- _Activity_: Find the lines in the entries that follow where the word "subsection" occurs, and state how many there are, with no other words.

- _Dataset records_:
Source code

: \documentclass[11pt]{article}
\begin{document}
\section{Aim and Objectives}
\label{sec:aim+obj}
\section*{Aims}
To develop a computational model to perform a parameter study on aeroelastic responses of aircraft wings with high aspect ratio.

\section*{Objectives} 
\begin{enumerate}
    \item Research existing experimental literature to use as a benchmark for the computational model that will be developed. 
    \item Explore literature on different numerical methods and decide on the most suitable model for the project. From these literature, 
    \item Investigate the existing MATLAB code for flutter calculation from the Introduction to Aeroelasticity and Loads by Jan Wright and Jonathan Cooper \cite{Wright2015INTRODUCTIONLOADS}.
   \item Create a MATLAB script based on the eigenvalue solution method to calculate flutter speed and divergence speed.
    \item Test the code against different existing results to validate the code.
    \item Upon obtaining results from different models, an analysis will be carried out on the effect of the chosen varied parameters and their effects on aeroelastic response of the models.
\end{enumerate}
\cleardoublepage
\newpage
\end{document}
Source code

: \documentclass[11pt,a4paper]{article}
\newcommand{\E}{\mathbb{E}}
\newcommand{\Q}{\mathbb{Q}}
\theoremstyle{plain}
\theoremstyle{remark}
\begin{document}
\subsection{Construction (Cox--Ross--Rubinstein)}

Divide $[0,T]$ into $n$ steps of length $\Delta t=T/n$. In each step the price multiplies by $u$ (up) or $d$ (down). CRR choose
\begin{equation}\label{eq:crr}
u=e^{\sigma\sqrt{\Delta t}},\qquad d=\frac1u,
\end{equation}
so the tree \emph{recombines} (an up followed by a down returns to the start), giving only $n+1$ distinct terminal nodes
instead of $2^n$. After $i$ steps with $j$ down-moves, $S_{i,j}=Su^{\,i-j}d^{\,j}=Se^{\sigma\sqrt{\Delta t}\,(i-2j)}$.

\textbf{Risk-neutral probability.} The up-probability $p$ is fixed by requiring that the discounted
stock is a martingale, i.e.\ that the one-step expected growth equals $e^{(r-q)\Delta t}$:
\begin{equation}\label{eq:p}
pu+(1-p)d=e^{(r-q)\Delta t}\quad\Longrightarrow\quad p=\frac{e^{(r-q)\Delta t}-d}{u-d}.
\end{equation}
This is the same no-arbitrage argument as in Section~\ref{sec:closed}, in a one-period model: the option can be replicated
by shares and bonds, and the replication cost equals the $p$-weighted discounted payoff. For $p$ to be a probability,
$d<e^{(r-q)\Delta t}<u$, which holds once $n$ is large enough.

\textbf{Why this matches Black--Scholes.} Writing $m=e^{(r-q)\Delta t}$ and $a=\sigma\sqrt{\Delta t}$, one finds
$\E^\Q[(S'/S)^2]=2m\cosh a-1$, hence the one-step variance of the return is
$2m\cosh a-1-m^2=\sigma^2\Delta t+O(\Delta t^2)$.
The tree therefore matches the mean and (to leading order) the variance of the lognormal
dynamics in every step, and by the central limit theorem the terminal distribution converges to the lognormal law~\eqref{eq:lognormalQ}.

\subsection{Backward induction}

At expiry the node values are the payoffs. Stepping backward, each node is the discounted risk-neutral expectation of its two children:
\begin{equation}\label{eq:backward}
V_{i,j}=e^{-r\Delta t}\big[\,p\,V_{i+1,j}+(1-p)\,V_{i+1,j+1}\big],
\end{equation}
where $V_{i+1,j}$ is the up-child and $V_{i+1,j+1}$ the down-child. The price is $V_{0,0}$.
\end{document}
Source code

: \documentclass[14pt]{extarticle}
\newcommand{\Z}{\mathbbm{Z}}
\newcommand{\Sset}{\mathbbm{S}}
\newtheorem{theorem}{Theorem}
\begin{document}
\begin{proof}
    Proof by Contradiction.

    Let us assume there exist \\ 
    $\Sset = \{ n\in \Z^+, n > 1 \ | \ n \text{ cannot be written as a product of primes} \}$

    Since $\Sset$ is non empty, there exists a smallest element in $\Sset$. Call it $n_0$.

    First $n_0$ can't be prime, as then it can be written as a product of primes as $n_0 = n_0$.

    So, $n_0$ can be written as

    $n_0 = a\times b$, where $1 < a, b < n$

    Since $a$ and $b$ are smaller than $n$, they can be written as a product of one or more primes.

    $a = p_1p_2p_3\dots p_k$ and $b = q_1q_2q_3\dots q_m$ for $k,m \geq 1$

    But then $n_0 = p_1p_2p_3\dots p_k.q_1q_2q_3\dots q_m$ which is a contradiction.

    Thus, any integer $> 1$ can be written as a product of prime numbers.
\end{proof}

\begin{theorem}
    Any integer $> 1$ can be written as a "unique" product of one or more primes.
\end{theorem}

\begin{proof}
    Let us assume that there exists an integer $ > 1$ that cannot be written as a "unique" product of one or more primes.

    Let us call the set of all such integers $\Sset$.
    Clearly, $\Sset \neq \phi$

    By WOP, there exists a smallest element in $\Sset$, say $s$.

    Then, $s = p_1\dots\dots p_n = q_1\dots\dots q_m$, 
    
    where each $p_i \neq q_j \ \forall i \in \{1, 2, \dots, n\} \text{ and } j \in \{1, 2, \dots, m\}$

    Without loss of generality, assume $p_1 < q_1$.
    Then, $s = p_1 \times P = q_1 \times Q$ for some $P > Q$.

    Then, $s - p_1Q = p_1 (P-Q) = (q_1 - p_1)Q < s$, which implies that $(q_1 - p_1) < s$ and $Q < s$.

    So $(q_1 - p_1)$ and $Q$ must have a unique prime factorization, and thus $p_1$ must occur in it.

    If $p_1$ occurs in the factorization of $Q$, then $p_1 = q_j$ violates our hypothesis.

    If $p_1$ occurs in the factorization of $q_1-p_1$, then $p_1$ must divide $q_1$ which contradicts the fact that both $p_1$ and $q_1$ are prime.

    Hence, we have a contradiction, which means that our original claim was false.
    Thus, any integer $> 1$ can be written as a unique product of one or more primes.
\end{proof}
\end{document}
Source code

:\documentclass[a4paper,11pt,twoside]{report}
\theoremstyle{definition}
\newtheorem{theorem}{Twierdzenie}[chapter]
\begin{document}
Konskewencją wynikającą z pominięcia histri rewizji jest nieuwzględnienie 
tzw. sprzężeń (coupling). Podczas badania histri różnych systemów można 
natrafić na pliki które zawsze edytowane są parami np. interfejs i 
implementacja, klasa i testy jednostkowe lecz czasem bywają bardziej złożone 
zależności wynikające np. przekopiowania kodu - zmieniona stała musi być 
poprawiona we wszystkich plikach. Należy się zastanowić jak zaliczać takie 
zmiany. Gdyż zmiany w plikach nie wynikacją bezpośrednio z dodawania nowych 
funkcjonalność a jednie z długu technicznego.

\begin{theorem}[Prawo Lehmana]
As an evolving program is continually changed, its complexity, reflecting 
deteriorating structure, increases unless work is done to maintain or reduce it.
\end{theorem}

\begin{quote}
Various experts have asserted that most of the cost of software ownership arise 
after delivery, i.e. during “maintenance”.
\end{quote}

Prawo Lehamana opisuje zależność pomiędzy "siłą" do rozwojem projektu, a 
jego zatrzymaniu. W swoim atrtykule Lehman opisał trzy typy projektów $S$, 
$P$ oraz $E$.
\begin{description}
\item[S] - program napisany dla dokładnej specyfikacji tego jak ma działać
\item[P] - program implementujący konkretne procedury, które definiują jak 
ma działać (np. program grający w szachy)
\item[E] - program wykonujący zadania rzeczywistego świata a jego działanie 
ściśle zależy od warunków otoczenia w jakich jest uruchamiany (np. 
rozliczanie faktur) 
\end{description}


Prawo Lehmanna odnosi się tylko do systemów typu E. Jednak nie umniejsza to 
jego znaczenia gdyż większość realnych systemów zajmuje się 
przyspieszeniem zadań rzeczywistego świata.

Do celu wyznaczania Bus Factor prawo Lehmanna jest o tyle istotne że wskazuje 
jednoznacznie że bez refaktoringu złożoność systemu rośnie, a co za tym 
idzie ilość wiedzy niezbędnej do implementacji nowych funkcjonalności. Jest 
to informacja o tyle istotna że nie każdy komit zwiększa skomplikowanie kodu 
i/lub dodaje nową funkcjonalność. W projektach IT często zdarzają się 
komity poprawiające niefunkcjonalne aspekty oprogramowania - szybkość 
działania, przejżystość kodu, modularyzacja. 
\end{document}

- _Task response_: 2